"MI RICONOSCI?
SONO UN PROFESSIONISTA
DEI BENI CULTURALI
INCHIESTA CONTRO IL LAVORO GRATUITO
O MALPAGATO
[accì]
Nel
pubblico come nel privato l’abuso del volontariato
è una pratica molto diffusa
Le
imprese che impiegano queste persone sono sì private, ma spesso lavorano per il
pubblico
Le storie raccolte ci parlano di migliaia di lavoratori dei beni
culturali
“Con questa inchiesta vogliamo svelare una realtà a noi ben nota ma troppo
ignorata”, spiegano Leonardo Bison e Daniela Pietrangelo del collettivo Mi riconosci? Sono un professionista dei
beni culturali. “Trent’anni di esternalizzazioni continue, deregolamentate,
obbligate unite a leggi che incentivano l’uso del volontariato come sostitutivo
del lavoro pagato hanno dato i loro frutti avvelenati”.
In sostanza chiedono la
revisione totale del sistema delle esternalizzazioni: “serve una legge –dicono-
che vieti abusi del lavoro gratuito, e una norma che obblighi i privati che
gestiscono patrimonio culturale pubblico a ad applicare il contratto di
Federculture”.
Dai dati dell’indagine, fa rilevare Roberto
Rotunno nel suo articolo “Con la cultura
non mangiano e metà di loro non ha contratto”, è venuto fuori «un
mondo fatto di lavoro malpagato e spesso irregolare, tutto a danno di persone
che hanno alle spalle un lungo e faticoso percorso di studi. Per chi opera tra
le mura di un museo, di una chiesa, tra i monumenti o nello staff di un evento,
il solo fatto di essere retribuito è già una conquista. L’abuso del
volontariato è una pratica molto diffusa. Ricevere il giusto stipendio, cioè
quello previsto dal contratto collettivo appropriato, è poi un privilegio che
spetta a pochissimi”.
Nei particolari statistici si evince che
soltanto il 54% dei lavoratori impiegati nel settore è contrattualizzato, di
cui solo il 23,8% fruisce dell’inquadramento contrattuale: «Gli unici – pertanto
- a formare la platea dei regolari sono quindi il 16,6% che ha la fortuna di
lavorare direttamente per la Pubblica amministrazione più un altro 7,2% al
quale, nel privato, viene applicato l’accordo della Federculture. Per tutti gli
altri – sottolinea Roberto Rotunno - i datori danno libero sfogo alla fantasia:
c’è un 23% con il contratto multiservizi, quello per le pulizie e le mense
scolastiche, un 18,5% con quello del commercio e un 14,7% che usa quello delle
cooperative sociali. I pochi che restano fuori da questi casi sono divisi tra
turismo, edilizia, lavoratori del legno e persino metalmeccanici. Solo due
persone hanno detto di avere un contratto da restauratore».

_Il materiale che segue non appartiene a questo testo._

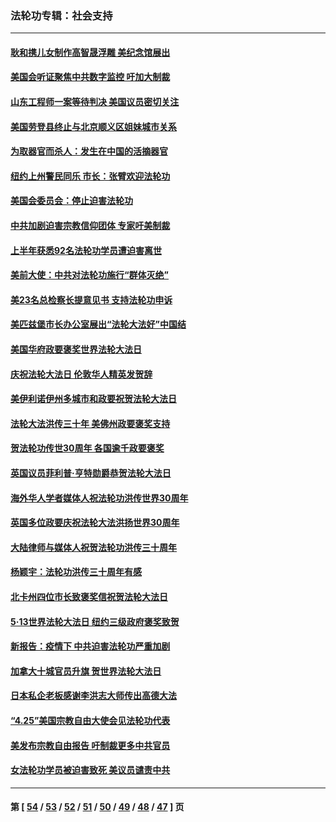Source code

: ### 法轮功专辑：社会支持
---
#### [耿和携儿女制作高智晟浮雕 美纪念馆展出](../../pages/nf4386/n13829624.md?09250430) 
#### [美国会听证聚焦中共数字监控 吁加大制裁](../../pages/nf4386/n13825083.md?09250430) 
#### [山东工程师一案等待判决 美国议员密切关注](../../pages/nf4386/n13815065.md?09250430) 
#### [美国劳登县终止与北京顺义区姐妹城市关系](../../pages/nf4386/n13811030.md?09250430) 
#### [为取器官而杀人：发生在中国的活摘器官](../../pages/nf4386/n13794731.md?09250430) 
#### [纽约上州警民同乐 市长：张臂欢迎法轮功](../../pages/nf4386/n13794375.md?09250430) 
#### [美国会委员会：停止迫害法轮功](../../pages/nf4386/n13788164.md?09250430) 
#### [中共加剧迫害宗教信仰团体 专家吁美制裁](../../pages/nf4386/n13780252.md?09250430) 
#### [上半年获悉92名法轮功学员遭迫害离世](../../pages/nf4386/n13772701.md?09250430) 
#### [美前大使：中共对法轮功施行“群体灭绝”](../../pages/nf4386/n13771705.md?09250430) 
#### [美23名总检察长提意见书 支持法轮功申诉](../../pages/nf4386/n13766596.md?09250430) 
#### [美匹兹堡市长办公室展出“法轮大法好”中国结](../../pages/nf4386/n13749721.md?09250430) 
#### [美国华府政要褒奖世界法轮大法日](../../pages/nf4386/n13743770.md?09250430) 
#### [庆祝法轮大法日 伦敦华人精英发贺辞](../../pages/nf4386/n13741593.md?09250430) 
#### [美伊利诺伊州多城市和政要祝贺法轮大法日](../../pages/nf4386/n13737149.md?09250430) 
#### [法轮大法洪传三十年 美佛州政要褒奖支持](../../pages/nf4386/n13737103.md?09250430) 
#### [贺法轮功传世30周年 各国逾千政要褒奖](../../pages/nf4386/n13735828.md?09250430) 
#### [英国议员菲利普‧亨特勋爵恭贺法轮大法日](../../pages/nf4386/n13736187.md?09250430) 
#### [海外华人学者媒体人祝法轮功洪传世界30周年](../../pages/nf4386/n13735835.md?09250430) 
#### [英国多位政要庆祝法轮大法洪扬世界30周年](../../pages/nf4386/n13734739.md?09250430) 
#### [大陆律师与媒体人祝贺法轮功洪传三十周年](../../pages/nf4386/n13735062.md?09250430) 
#### [杨颖宇：法轮功洪传三十周年有感](../../pages/nf4386/n13734884.md?09250430) 
#### [北卡州四位市长致褒奖信祝贺法轮大法日](../../pages/nf4386/n13733292.md?09250430) 
#### [5·13世界法轮大法日 纽约三级政府褒奖致贺](../../pages/nf4386/n13732651.md?09250430) 
#### [新报告：疫情下 中共迫害法轮功严重加剧](../../pages/nf4386/n13732612.md?09250430) 
#### [加拿大十城官员升旗 贺世界法轮大法日](../../pages/nf4386/n13729166.md?09250430) 
#### [日本私企老板感谢李洪志大师传出高德大法](../../pages/nf4386/n13726335.md?09250430) 
#### [“4.25”美国宗教自由大使会见法轮功代表](../../pages/nf4386/n13724124.md?09250430) 
#### [美发布宗教自由报告 吁制裁更多中共官员](../../pages/nf4386/n13720670.md?09250430) 
#### [女法轮功学员被迫害致死 美议员谴责中共](../../pages/nf4386/n13682069.md?09250430) 

---
#### 第 [ [54](./54.md?09250430) / [53](./53.md?09250430) / [52](./52.md?09250430) / [51](./51.md?09250430) / [50](./50.md?09250430) / [49](./49.md?09250430) / [48](./48.md?09250430) / [47](./47.md?09250430) ] 页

In sostanza, com’è stato dimostrato dall’inchiesta,
nella giungla normativa che regola i rapporti di lavoro (ma pensiamo non solo
in questo settore specifico) risultano essere facilmente aggirabili le
fattispecie negoziali, con il risultato del tutto ovvio per le Aziende e
Pubblica Amministrazione di contenere il costo del lavoro. Fa bene Rotunno a far
rilevare l’entità ridicola delle retribuzioni erogate: «il 12% degli
intervistati ha addirittura affermato di prendere meno di 4 euro all’ora, un
altro 37% non riesce a superare gli 8 euro». Tutto ciò ha una forte ricaduta sul
piano reddituale. Infatti il 38% degli
intervistati dichiara meno di 5 mila euro annui; mentre sono il 63% quelli che
non arrivano a 10 mila euro.
Insomma, oltre ad un piano legislativo di maggior tutela dei lavoratori, pensiamo -ci sia consentito- che vi siano tutte le
condizioni per aprire una vera e propria vertenza sindacale nel settore dei
beni culturali. E se non c’è una sensibilità fra le nuove o le vecchie organizzazioni
confederali, forse questi lavoratori potrebbero aprirsi a forme di lotte
autogestite al fine di sottrarsi alle regole del mercato ricattatorio. In questo senso l'associazione "MI RICONOSCI ? Sono un professionista dei beni culturali" ci sembra sia già un buon punto di partenza.